=== To do ===
Examine the entries and show every line in which the word "الجديدة" is found.

=== Material for this exercise ===
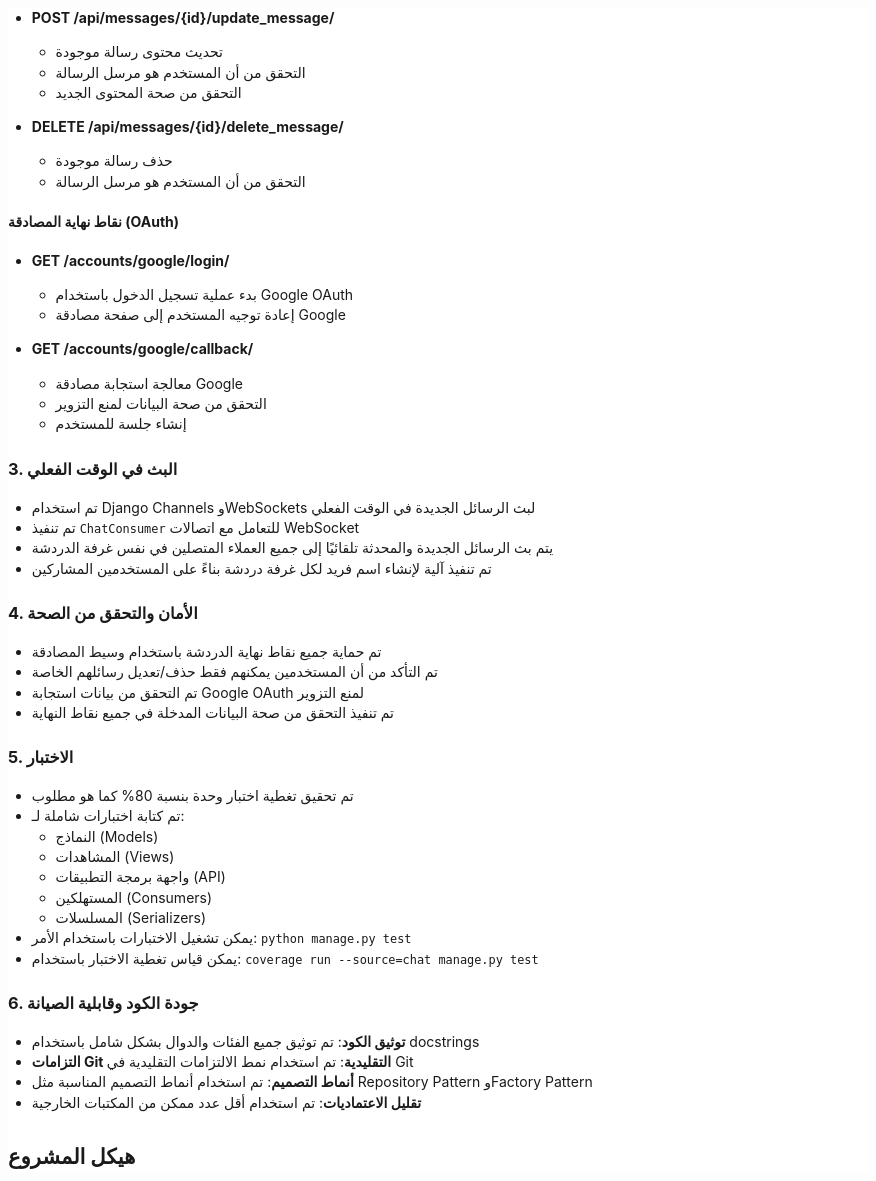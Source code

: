 - **POST /api/messages/{id}/update_message/**
  - تحديث محتوى رسالة موجودة
  - التحقق من أن المستخدم هو مرسل الرسالة
  - التحقق من صحة المحتوى الجديد

- **DELETE /api/messages/{id}/delete_message/**
  - حذف رسالة موجودة
  - التحقق من أن المستخدم هو مرسل الرسالة

#### نقاط نهاية المصادقة (OAuth)

- **GET /accounts/google/login/**
  - بدء عملية تسجيل الدخول باستخدام Google OAuth
  - إعادة توجيه المستخدم إلى صفحة مصادقة Google

- **GET /accounts/google/callback/**
  - معالجة استجابة مصادقة Google
  - التحقق من صحة البيانات لمنع التزوير
  - إنشاء جلسة للمستخدم

### 3. البث في الوقت الفعلي

- تم استخدام Django Channels وWebSockets لبث الرسائل الجديدة في الوقت الفعلي
- تم تنفيذ `ChatConsumer` للتعامل مع اتصالات WebSocket
- يتم بث الرسائل الجديدة والمحدثة تلقائيًا إلى جميع العملاء المتصلين في نفس غرفة الدردشة
- تم تنفيذ آلية لإنشاء اسم فريد لكل غرفة دردشة بناءً على المستخدمين المشاركين

### 4. الأمان والتحقق من الصحة

- تم حماية جميع نقاط نهاية الدردشة باستخدام وسيط المصادقة
- تم التأكد من أن المستخدمين يمكنهم فقط حذف/تعديل رسائلهم الخاصة
- تم التحقق من بيانات استجابة Google OAuth لمنع التزوير
- تم تنفيذ التحقق من صحة البيانات المدخلة في جميع نقاط النهاية

### 5. الاختبار

- تم تحقيق تغطية اختبار وحدة بنسبة 80% كما هو مطلوب
- تم كتابة اختبارات شاملة لـ:
  - النماذج (Models)
  - المشاهدات (Views)
  - واجهة برمجة التطبيقات (API)
  - المستهلكين (Consumers)
  - المسلسلات (Serializers)
- يمكن تشغيل الاختبارات باستخدام الأمر: `python manage.py test`
- يمكن قياس تغطية الاختبار باستخدام: `coverage run --source=chat manage.py test`

### 6. جودة الكود وقابلية الصيانة

- **توثيق الكود**: تم توثيق جميع الفئات والدوال بشكل شامل باستخدام docstrings
- **التزامات Git التقليدية**: تم استخدام نمط الالتزامات التقليدية في Git
- **أنماط التصميم**: تم استخدام أنماط التصميم المناسبة مثل Repository Pattern وFactory Pattern
- **تقليل الاعتماديات**: تم استخدام أقل عدد ممكن من المكتبات الخارجية

## هيكل المشروع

=== Problem solution ===
- تم استخدام Django Channels وWebSockets لبث الرسائل الجديدة في الوقت الفعلي
- يتم بث الرسائل الجديدة والمحدثة تلقائيًا إلى جميع العملاء المتصلين في نفس غرفة الدردشة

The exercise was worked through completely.